- **EXERCISE GOAL**
Take the lines from the beginning of the material through the line containing "Kimberly thought, it's" and retype them exactly, leaving the pictures out.

- **RECORDS FOR THIS EXERCISE**

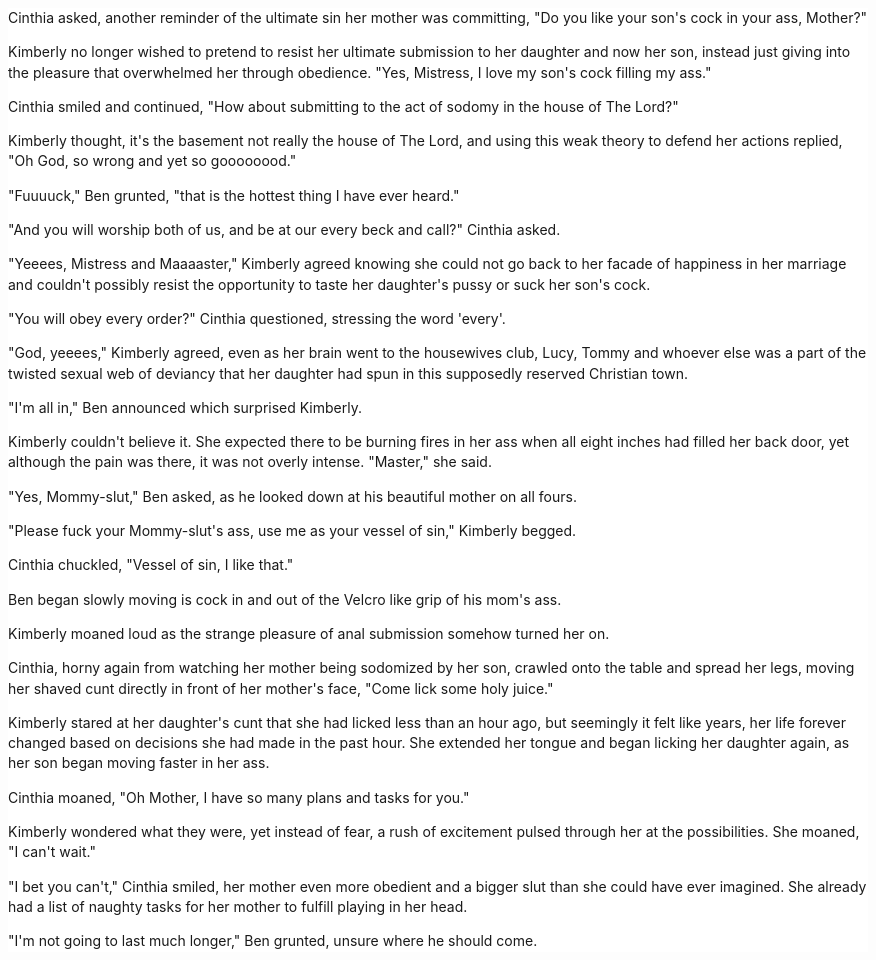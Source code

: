 Cinthia asked, another reminder of the ultimate sin her mother was committing, "Do you like your son's cock in your ass, Mother?" 

Kimberly no longer wished to pretend to resist her ultimate submission to her daughter and now her son, instead just giving into the pleasure that overwhelmed her through obedience. "Yes, Mistress, I love my son's cock filling my ass." 

Cinthia smiled and continued, "How about submitting to the act of sodomy in the house of The Lord?" 

Kimberly thought, it's the basement not really the house of The Lord, and using this weak theory to defend her actions replied, "Oh God, so wrong and yet so goooooood." 

"Fuuuuck," Ben grunted, "that is the hottest thing I have ever heard." 

"And you will worship both of us, and be at our every beck and call?" Cinthia asked. 

"Yeeees, Mistress and Maaaaster," Kimberly agreed knowing she could not go back to her facade of happiness in her marriage and couldn't possibly resist the opportunity to taste her daughter's pussy or suck her son's cock. 

"You will obey every order?" Cinthia questioned, stressing the word 'every'. 

"God, yeeees," Kimberly agreed, even as her brain went to the housewives club, Lucy, Tommy and whoever else was a part of the twisted sexual web of deviancy that her daughter had spun in this supposedly reserved Christian town. 

"I'm all in," Ben announced which surprised Kimberly. 

Kimberly couldn't believe it. She expected there to be burning fires in her ass when all eight inches had filled her back door, yet although the pain was there, it was not overly intense. "Master," she said. 

"Yes, Mommy-slut," Ben asked, as he looked down at his beautiful mother on all fours. 

"Please fuck your Mommy-slut's ass, use me as your vessel of sin," Kimberly begged. 

Cinthia chuckled, "Vessel of sin, I like that." 

Ben began slowly moving is cock in and out of the Velcro like grip of his mom's ass. 

Kimberly moaned loud as the strange pleasure of anal submission somehow turned her on. 

Cinthia, horny again from watching her mother being sodomized by her son, crawled onto the table and spread her legs, moving her shaved cunt directly in front of her mother's face, "Come lick some holy juice." 

Kimberly stared at her daughter's cunt that she had licked less than an hour ago, but seemingly it felt like years, her life forever changed based on decisions she had made in the past hour. She extended her tongue and began licking her daughter again, as her son began moving faster in her ass. 

Cinthia moaned, "Oh Mother, I have so many plans and tasks for you." 

Kimberly wondered what they were, yet instead of fear, a rush of excitement pulsed through her at the possibilities. She moaned, "I can't wait." 

"I bet you can't," Cinthia smiled, her mother even more obedient and a bigger slut than she could have ever imagined. She already had a list of naughty tasks for her mother to fulfill playing in her head. 

"I'm not going to last much longer," Ben grunted, unsure where he should come.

- **TASK RESPONSE**
Source code

: Cinthia asked, another reminder of the ultimate sin her mother was committing, "Do you like your son's cock in your ass, Mother?" 

Kimberly no longer wished to pretend to resist her ultimate submission to her daughter and now her son, instead just giving into the pleasure that overwhelmed her through obedience. "Yes, Mistress, I love my son's cock filling my ass." 

Cinthia smiled and continued, "How about submitting to the act of sodomy in the house of The Lord?" 

Kimberly thought, it's the basement not really the house of The Lord, and using this weak theory to defend her actions replied, "Oh God, so wrong and yet so goooooood." 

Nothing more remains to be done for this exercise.